Sounds like a win-win-win to me!


----------



## Snolan4571 (Jan 5, 2014)

Hi Mark,

Each tool tray is made of 3/4" MDF with a hardwood edging of 3/4" x 1 1/2" so that it creates a 3/4" lip all the way around the tray. I modified the plans to only have a 1/16" clearance on the length and width of the tray for slipping over the base cabinet top. I then push the tray tight to the rear and right and use 2 vertical clamps mounted to the base on the left side and the front to keep it tight. As long as everything is kept flat between the base top and the tray(s) when building them, the weight of the MDF with mounted tool will keep it tight.

Plans are not free but just 6.99 and can be found at the following link.

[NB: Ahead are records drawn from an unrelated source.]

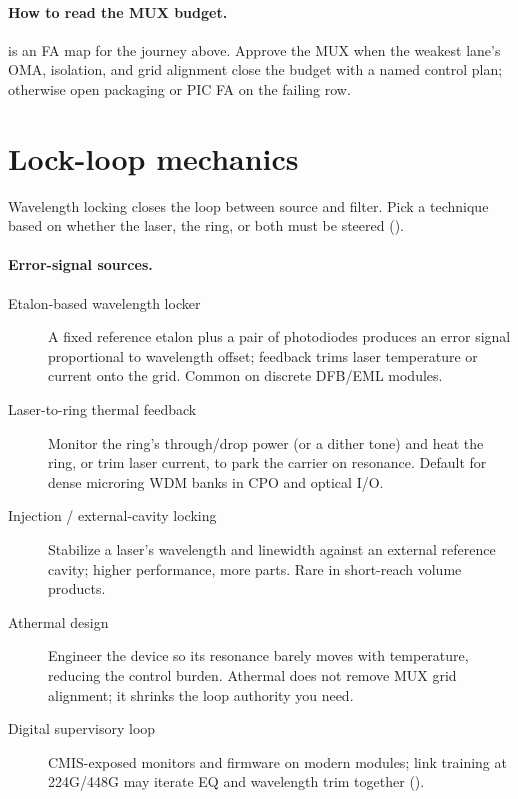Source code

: \paragraph{How to read the MUX budget.}
 is an FA map for the journey above. Approve the MUX when
the weakest lane's OMA, isolation, and grid alignment close the budget with a
named control plan; otherwise open packaging or PIC FA on the failing row.

\section{Lock-loop mechanics}
\label{sec:locking-techniques}

Wavelength locking closes the loop between source and filter. Pick a technique
based on whether the laser, the ring, or both must be steered
().

\paragraph{Error-signal sources.}
\begin{description}
\item[Etalon-based wavelength locker]
      A fixed reference etalon plus a pair of photodiodes produces an error signal
      proportional to wavelength offset; feedback trims laser temperature or current
      onto the grid. Common on discrete DFB/EML modules.
\item[Laser-to-ring thermal feedback]
      Monitor the ring's through/drop power (or a dither tone) and heat the ring, or
      trim laser current, to park the carrier on resonance. Default for dense
      microring WDM banks in CPO and optical I/O.
\item[Injection / external-cavity locking]
      Stabilize a laser's wavelength and linewidth against an external reference
      cavity; higher performance, more parts. Rare in short-reach volume products.
\item[Athermal design]
      Engineer the device so its resonance barely moves with temperature, reducing
      the control burden. Athermal does not remove MUX grid alignment; it shrinks
      the loop authority you need.
\item[Digital supervisory loop]
      CMIS-exposed monitors and firmware on modern modules; link training at
      224G/448G may iterate EQ and wavelength trim together
      ().
\end{description}


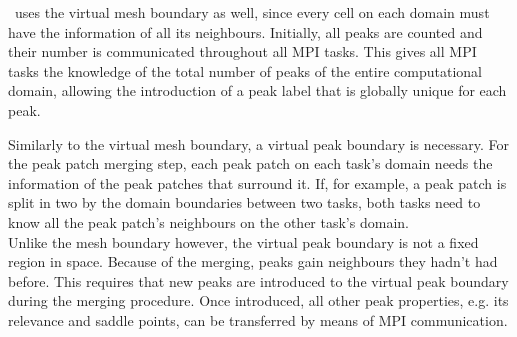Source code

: \phew\ uses the virtual mesh boundary as well, since every cell on each domain must have the information of all its neighbours.
%
Initially, all peaks are counted and their number is communicated throughout all MPI tasks.
This gives all MPI tasks the knowledge of the total number of peaks of the entire computational domain, allowing the introduction of a peak label that is globally unique for each peak. 

Similarly to the virtual mesh boundary, a virtual peak boundary is necessary.
For the peak patch merging step, each peak patch on each task's domain needs the information of the peak patches that surround it.
If, for example, a peak patch is split in two by the domain boundaries between two tasks, both tasks need to know all the peak patch's neighbours on the other task's domain.\\
%
Unlike the mesh boundary however, the virtual peak boundary is not a fixed region in space.
Because of the merging, peaks gain neighbours they hadn't had before.
This requires that new peaks are introduced to the virtual peak boundary during the merging procedure.
Once introduced, all other peak properties, e.g. its relevance and saddle points, can be transferred by means of MPI communication.

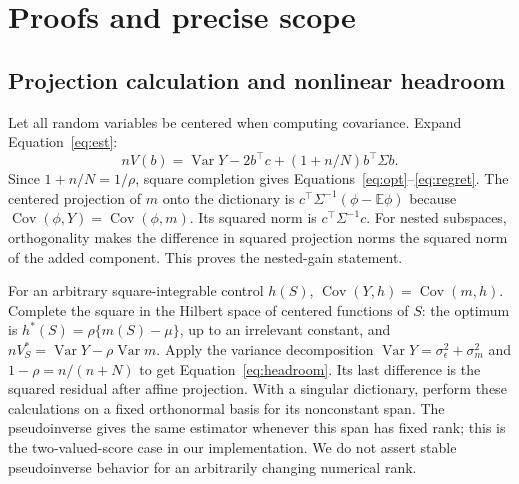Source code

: \documentclass{article}
\newcommand{\E}{\mathbb E}
\newcommand{\Var}{\operatorname{Var}}
\newcommand{\Cov}{\operatorname{Cov}}
\begin{document}
\clearpage



\clearpage
\appendix
\section{Proofs and precise scope}
\label{app:proofs}
\subsection{Projection calculation and nonlinear headroom}
Let all random variables be centered when computing covariance. Expand Equation~\eqref{eq:est}:
\begin{equation}
 n V(b)=\Var Y-2b^\top c+(1+n/N)b^\top\Sigma b.
 \label{eq:expand}
\end{equation}
Since $1+n/N=1/\rho$, square completion gives Equations~\eqref{eq:opt}--\eqref{eq:regret}. The centered projection of $m$ onto the dictionary is $c^\top\Sigma^{-1}(\phi-\E\phi)$ because $\Cov(\phi,Y)=\Cov(\phi,m)$. Its squared norm is $c^\top\Sigma^{-1}c$. For nested subspaces, orthogonality makes the difference in squared projection norms the squared norm of the added component. This proves the nested-gain statement.

For an arbitrary square-integrable control $h(S)$, $\Cov(Y,h)=\Cov(m,h)$. Complete the square in the Hilbert space of centered functions of $S$: the optimum is $h^*(S)=\rho\{m(S)-\mu\}$, up to an irrelevant constant, and $n V_S^*=\Var Y-\rho\Var m$. Apply the variance decomposition $\Var Y=\sigma_\epsilon^2+\sigma_m^2$ and $1-\rho=n/(n+N)$ to get Equation~\eqref{eq:headroom}. Its last difference is the squared residual after affine projection. With a singular dictionary, perform these calculations on a fixed orthonormal basis for its nonconstant span. The pseudoinverse gives the same estimator whenever this span has fixed rank; this is the two-valued-score case in our implementation. We do not assert stable pseudoinverse behavior for an arbitrarily changing numerical rank.
\end{document}
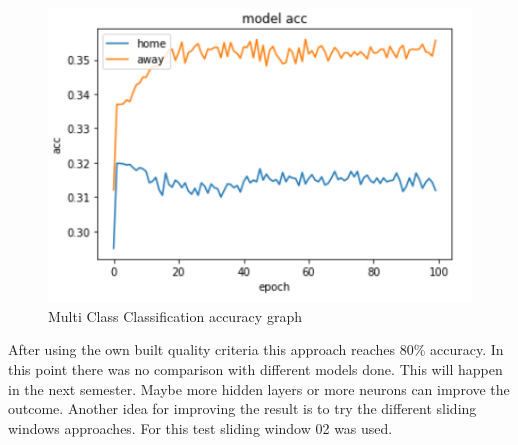 \begin{figure}[H]
\begin{center}
\includegraphics[scale=1.5]{images/mccacc.PNG}
\end{center}
\caption{Multi Class Classification accuracy graph}
\label{mccacc}
\end{figure}

After using the own built quality criteria this approach reaches 80\% accuracy. In this point there was no comparison with different models done. This will happen in the next semester. Maybe more hidden layers or more neurons can improve the outcome. Another idea for improving the result is to try the different sliding windows approaches. For this test sliding window 02 was used. 


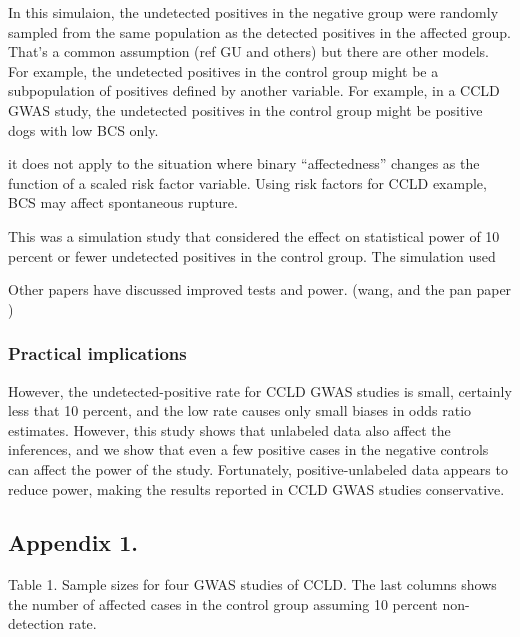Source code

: \documentclass[
]{article}
\begin{document}
In this simulaion, the undetected positives in the negative group were
randomly sampled from the same population as the detected positives in
the affected group. That's a common assumption (ref GU and others) but
there are other models. For example, the undetected positives in the
control group might be a subpopulation of positives defined by another
variable. For example, in a CCLD GWAS study, the undetected positives in
the control group might be positive dogs with low BCS only.

it does not apply to the situation where binary ``affectedness'' changes
as the function of a scaled risk factor variable. Using risk factors for
CCLD example, BCS may affect spontaneous rupture.

This was a simulation study that considered the effect on statistical
power of 10 percent or fewer undetected positives in the control group.
The simulation used

Other papers have discussed improved tests and power. (wang, and the pan
paper )

\newpage

\hypertarget{practical-implications}{%
\subsubsection{Practical implications}\label{practical-implications}}

However, the undetected-positive rate for CCLD GWAS studies is small,
certainly less that 10 percent, and the low rate causes only small
biases in odds ratio estimates. However, this study shows that unlabeled
data also affect the inferences, and we show that even a few positive
cases in the negative controls can affect the power of the study.
Fortunately, positive-unlabeled data appears to reduce power, making the
results reported in CCLD GWAS studies conservative.




\hypertarget{appendix-1.}{%
\subsection{Appendix 1.}\label{appendix-1.}}

Table 1. Sample sizes for four GWAS studies of CCLD. The last columns
shows the number of affected cases in the control group assuming 10
percent non-detection rate.
\end{document}
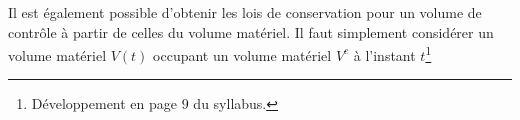 \documentclass[a4paper,11pt]{report}
\begin{document}
      Il est également possible d'obtenir les lois de conservation pour un volume de contrôle à partir de celles du volume matériel. Il faut simplement considérer un volume matériel $V(t)$ occupant un volume matériel $V^c$ à l'instant $t$\footnote{Développement en page $9$ du syllabus.}

\begin{appendix}

\end{appendix}
\end{document}

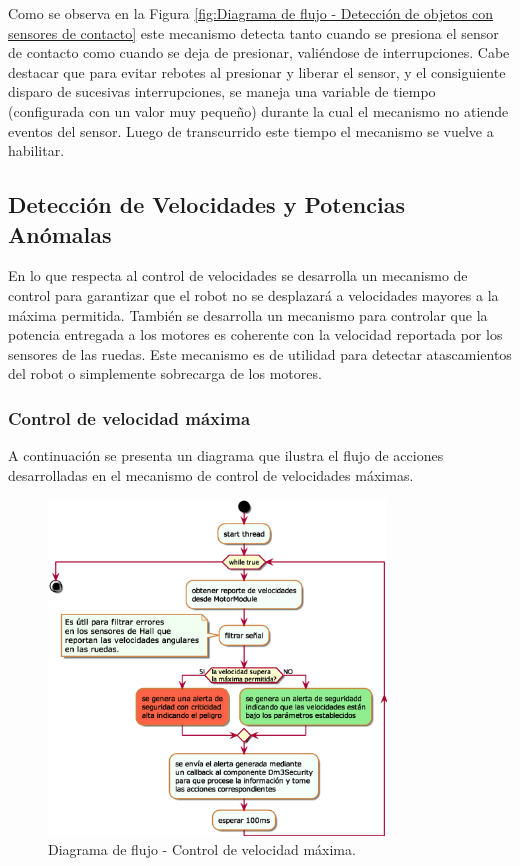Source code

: \documentclass[withindex,glossary]{cam-thesis}
\begin{document}
Como se observa en la Figura \ref{fig:Diagrama de flujo - Detección de objetos con sensores de contacto} este mecanismo detecta tanto cuando se presiona el sensor de contacto como cuando se deja de presionar, valiéndose de interrupciones. Cabe destacar que para evitar rebotes al presionar y liberar el sensor, y el consiguiente disparo de sucesivas interrupciones, se maneja una variable de tiempo (configurada con un valor muy pequeño) durante la cual el mecanismo no atiende eventos del sensor. Luego de transcurrido este tiempo el mecanismo se vuelve a habilitar.

\subsection{Detección de Velocidades y Potencias Anómalas}
En lo que respecta al control de velocidades se desarrolla un mecanismo de control para garantizar que el robot no se desplazará a velocidades mayores a la máxima permitida.
También se desarrolla un mecanismo para controlar que la potencia entregada a los motores es coherente con la velocidad reportada por los sensores de las ruedas. Este mecanismo es de utilidad para detectar atascamientos del robot o simplemente sobrecarga de los motores.

\subsubsection{Control de velocidad máxima} \label{sec: Control de velocidad máxima}
A continuación se presenta un diagrama que ilustra el flujo de acciones desarrolladas en el mecanismo de control de velocidades máximas.

\begin{figure}[H]
\centering
\includegraphics[width=0.8\textwidth]{images/Diagrama_de_flujo_Dm3Security_Speeds}
\caption[Diagrama de flujo - Control de velocidad máxima]{Diagrama de flujo - Control de velocidad máxima.}
\label{fig: Diagrama de flujo - Control de velocidad máxima}
\end{figure}
\end{document}
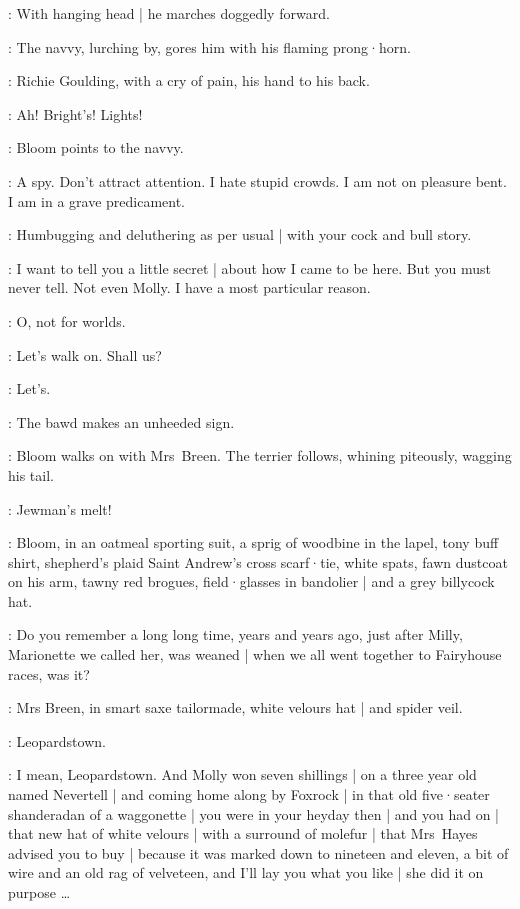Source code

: :
With hanging head |
he marches doggedly forward.

:
The navvy,
lurching by,
gores him with his flaming prong·horn.

:
Richie Goulding,
with a cry of pain,
his hand to his back.

\Richie:
Ah!
Bright's!
Lights!

:
Bloom points to the navvy.

\Bloom:
A spy.
Don't attract attention.
I hate stupid crowds.
I am not on pleasure bent.
I am in a grave predicament.

\MrsBreen:
Humbugging and deluthering as per usual |
with your cock and bull story.

\Bloom:
I want to tell you a little secret |
about how I came to be here.
But you must never tell.
Not even Molly.
I have a most particular reason.

\MrsBreen:
O,
not for worlds.

\Bloom:
Let's walk on.
Shall us?

\MrsBreen:
Let's.

:
The bawd makes an unheeded sign.

:
Bloom walks on with Mrs~Breen.
The terrier follows,
whining piteously,
wagging his tail.

\Bawd[1]:
Jewman's melt!

:
Bloom,
in an oatmeal sporting suit,
a sprig of woodbine in the lapel,
tony buff shirt,
shepherd's plaid Saint Andrew's cross scarf·tie,
white spats,
fawn dustcoat on his arm,
tawny red brogues,
field·glasses in bandolier |
and a grey billycock hat.

\Bloom:
Do you remember a long long time,
years and years ago,
just after Milly,
Marionette we called her,
was weaned |
when we all went together to Fairyhouse races,
was it?

:
Mrs Breen,
in smart saxe tailormade,
white velours hat |
and spider veil.

\MrsBreen:
Leopardstown.

\Bloom:
I mean,
Leopardstown.
And Molly won seven shillings |
on a three year old named Nevertell |
and coming home along by Foxrock |
in that old five·seater shanderadan of a waggonette |
you were in your heyday then  |
and you had on |
that new hat of white velours |
with a surround of molefur |
that Mrs~Hayes
advised you to buy |
because it was marked down to nineteen and eleven,
a bit of wire and an old rag of velveteen,
and I'll lay you what you like |
she did it on purpose \ldots

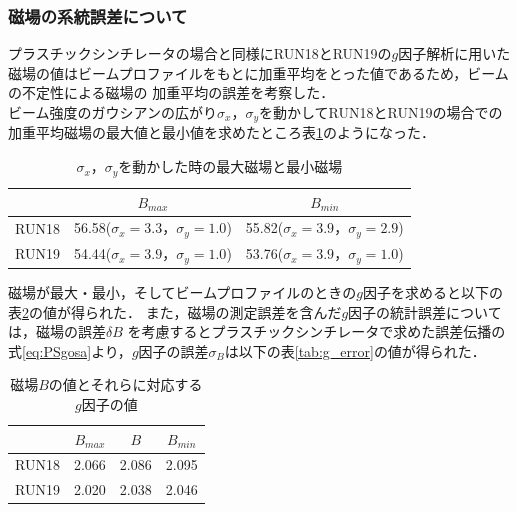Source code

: 
\subsubsection{磁場の系統誤差について}

プラスチックシンチレータの場合と同様にRUN18とRUN19の$g$因子解析に用いた磁場の値はビームプロファイルをもとに加重平均をとった値であるため，ビームの不定性による磁場の
加重平均の誤差を考察した．\\
ビーム強度のガウシアンの広がり$\sigma_{x}，\sigma_{y}$を動かしてRUN18とRUN19の場合での加重平均磁場の最大値と最小値を求めたところ表\ref{tab:mag_max_min}のようになった．

\begin{table}[H]
  \caption{$\sigma_{x}，\sigma_{y}$を動かした時の最大磁場と最小磁場}
  \centering
  \begin{tabular}{ccc}\toprule%
         & $B_{max}$ &  $B_{min}$   \\ \midrule
    RUN18 & 56.58\;($\sigma_{x}=3.3，\sigma_{y}=1.0$) & 55.82\;($\sigma_{x}=3.9，\sigma_{y}=2.9$)  \\
         RUN19 & 54.44\;($\sigma_{x}=3.9，\sigma_{y}=1.0$) & 53.76\;($\sigma_{x}=3.9，\sigma_{y}=1.0$) \\ \bottomrule
  \end{tabular}
  \label{tab:mag_max_min}
\end{table}

磁場が最大・最小，そしてビームプロファイルのときの$g$因子を求めると以下の表\ref{tab:mag_g}の値が得られた．
また，磁場の測定誤差を含んだ$g$因子の統計誤差については，磁場の誤差$\delta B$
を考慮するとプラスチックシンチレータで求めた誤差伝播の式\ref{eq:PSgosa}より，$g$因子の誤差$\sigma_{B}$は以下の表\ref{tab:g_error}の値が得られた．

\begin{table}[H]
  \caption{磁場$B$の値とそれらに対応する$g$因子の値}
  \centering
  \begin{tabular}{cccc}\toprule%
    & $B_{max}$ & $B$ & $B_{min}$  \\ \midrule
    RUN18 & 2.066 & 2.086 & 2.095 \\
    RUN19 & 2.020 & 2.038 & 2.046 \\ \bottomrule
  \end{tabular}
  \label{tab:mag_g}
\end{table}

woodstore.net/besy.html and search for Bench-tool system


----------



## Mike (Nov 22, 2004)

Tool docks really make good sense for people with space restrictions. Nice job on this Steve.


----------



## chessnut2 (Sep 15, 2011)

Steve.......this is a great idea. I've had some of my benchtop tools on bases with a cleat on the bottom for clamping into a workmate. This works OK, but they're awkward to store when not in use. Also, I have a bad habit of not putting the tools away when I'm done with them, so I usually have a workmate with a tool mounted in it taking up floor space. The unit you built is a lot better by having the dedicated base unit. Plus the storage in the base for bits, wrenches, etc. would help with organization. Thanks for the idea. Jim


----------



## GeneralDogsbody (Jan 9, 2013)

I've built a similar unit from plans for a Tool Tower like this in a Wood magazine Home Shop Ideas issue. At first I used a 2 x 2 cleat in the middle of each tool base and clamped the tool base between the jaws of my Workmate. If I wanted to use the tool elsewhere, I had to find some extra 2 x 2 to keep the tool base stable. I then switched to two cleats, front and back of the base. On the workmate, I can throw the tool base on top of the Workmate and expand the jaws to clamp the the base between the cleats. Now, I can also put the tool base on the truck tailgate, the workbench or the deck and still have a stable tool. The tool tower is a great place to store my mitre saw, router table and portable planer.


----------



## papasombre (Sep 22, 2011)

Hi, Steve.

You and your wife make a nice duo. She thinks and you execute.


----------



## JOAT (Apr 9, 2010)

That is not a working shop. Too clean.


----------



## Panhandler (Jan 23, 2014)

I'd been thinking along those lines, but it's great to see something that's already figured out. Thanks!

Wally,
Sandpoint, ID


----------



## Jeanette M. (Jan 22, 2014)

nice job. I have been 3 years trying to build me a tool chest but someone else always wants something done!! Oh well, it will get built sometime or later!! but nice job on yours just the same!


----------